> [Given records]:
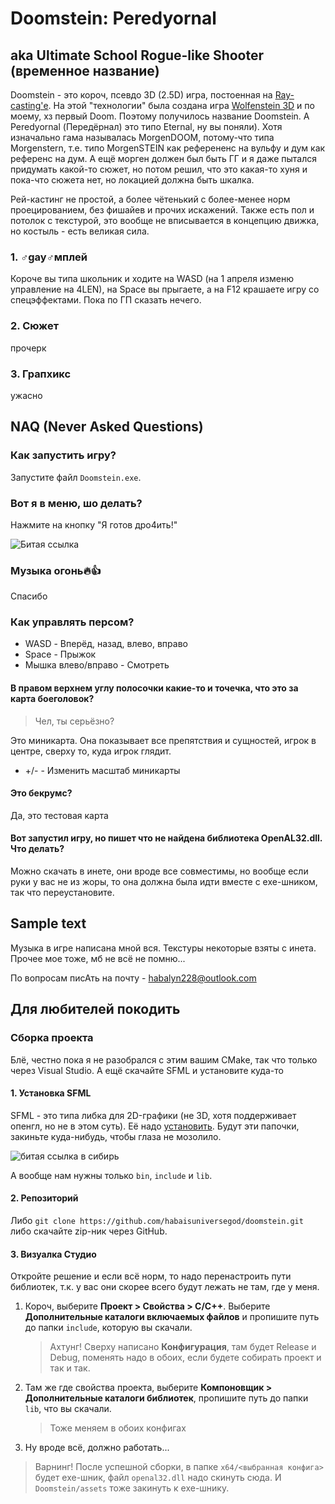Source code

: # Doomstein: Peredyornal
## aka Ultimate School Rogue-like Shooter (временное название)

Doomstein - это короч, псевдо 3D (2.5D) игра, постоенная на [Ray-casting'е](https://ru.wikipedia.org/wiki/Ray_casting). На этой "технологии" была создана игра [Wolfenstein 3D](https://ru.wikipedia.org/wiki/Wolfenstein_3D) и по моему, хз первый Doom. Поэтому получилось название Doomstein. А Peredyornal (Передёрнал) это типо Eternal, ну вы поняли). Хотя изначально гама называлась MorgenDOOM, потому-что типа Morgenstern, т.е. типо MorgenSTEIN как референенс на вульфу и дум как референс на дум. А ещё морген должен был быть ГГ и я даже пытался придумать какой-то сюжет, но потом решил, что это какая-то хуня и пока-что сюжета нет, но локацией должна быть шкалка.

Рей-кастинг не простой, а более чётенький с более-менее норм проецированием, без фишайев и прочих искажений. Также есть пол и потолок с текстурой, это вообще не вписывается в концепцию движка, но костыль - есть великая сила.

### 1. ♂gay♂мплей
Короче вы типа школьник и ходите на WASD (на 1 апреля изменю управление на 4LEN), на Space вы прыгаете, а на F12 крашаете игру со спецэффектами. Пока по ГП сказать нечего.

### 2. Сюжет
прочерк

### 3. Грапхикс
ужасно

## NAQ (Never Asked Questions)

### Как запустить игру?
Запустите файл `Doomstein.exe`.

### Вот я в меню, шо делать?
Нажмите на кнопку "Я готов дpo4ить!"

![Битая ссылка]()

### Музыка огонь🔥👍
Спасибо

### Как управлять персом?
* WASD - Вперёд, назад, влево, вправо
* Space - Прыжок
* Мышка влево/вправо - Смотреть
#### В правом верхнем углу полосочки какие-то и точечка, что это за карта боеголовок?
> Чел, ты серьёзно?

Это миникарта. Она показывает все препятствия и сущностей, игрок в центре, сверху то, куда игрок глядит.

* +/- - Изменить масштаб миникарты

#### Это бекрумс?
Да, это тестовая карта

#### Вот запустил игру, но пишет что не найдена библиотека OpenAL32.dll. Что делать?
Можно скачать в инете, они вроде все совместимы, но вообще если руки у вас не из жоры, то она должна была идти вместе с exe-шником, так что переустановите.

## Sample text
Музыка в игре написана мной вся. Текстуры некоторые взяты с инета. Прочее мое тоже, мб не всё не помню...

По вопросам писАть на почту - habalyn228@outlook.com

## Для любителей покодить
### Сборка проекта
Блё, честно пока я не разобрался с этим вашим CMake, так что только через Visual Studio. А ещё скачайте SFML и установите куда-то

#### 1. Установка SFML
SFML - это типа либка для 2D-графики (не 3D, хотя поддерживает опенгл, но не в этом суть). Её надо [установить](https://www.sfml-dev.org/download.php). Будут эти папочки, закиньте куда-нибудь, чтобы глаза не мозолило.

![битая ссылка в сибирь]()

А вообще нам нужны только `bin`, `include` и `lib`.

#### 2. Репозиторий
Либо `git clone https://github.com/habaisuniversegod/doomstein.git` либо скачайте zip-ник через GitHub.

#### 3. Визуалка Студио
Откройте решение и если всё норм, то надо перенастроить пути библиотек, т.к. у вас они скорее всего будут лежать не там, где у меня.
1. Короч, выберите __Проект > Свойства > C/C++__. Выберите __Дополнительные каталоги включаемых файлов__ и пропишите путь до папки `include`, которую вы скачали.
   > Ахтунг! Сверху написано __Конфигурация__, там будет Release и Debug, поменять надо в обоих, если будете собирать проект и так и так.
2. Там же где свойства проекта, выберите __Компоновщик > Дополнительные каталоги библиотек__, пропишите путь до папки `lib`, что вы скачали.
   > Тоже меняем в обоих конфигах
3. Ну вроде всё, должно работать...
> Варнинг! После успешной сборки, в папке `x64/<выбранная конфига>` будет exe-шник, файл `openal32.dll` надо скинуть сюда. И `Doomstein/assets` тоже закинуть к exe-шнику.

> [Problem to work on]:
All lines above that include the word "каталоги" should be located and copied.

> [Response]:
1. Короч, выберите __Проект > Свойства > C/C++__. Выберите __Дополнительные каталоги включаемых файлов__ и пропишите путь до папки `include`, которую вы скачали.
2. Там же где свойства проекта, выберите __Компоновщик > Дополнительные каталоги библиотек__, пропишите путь до папки `lib`, что вы скачали.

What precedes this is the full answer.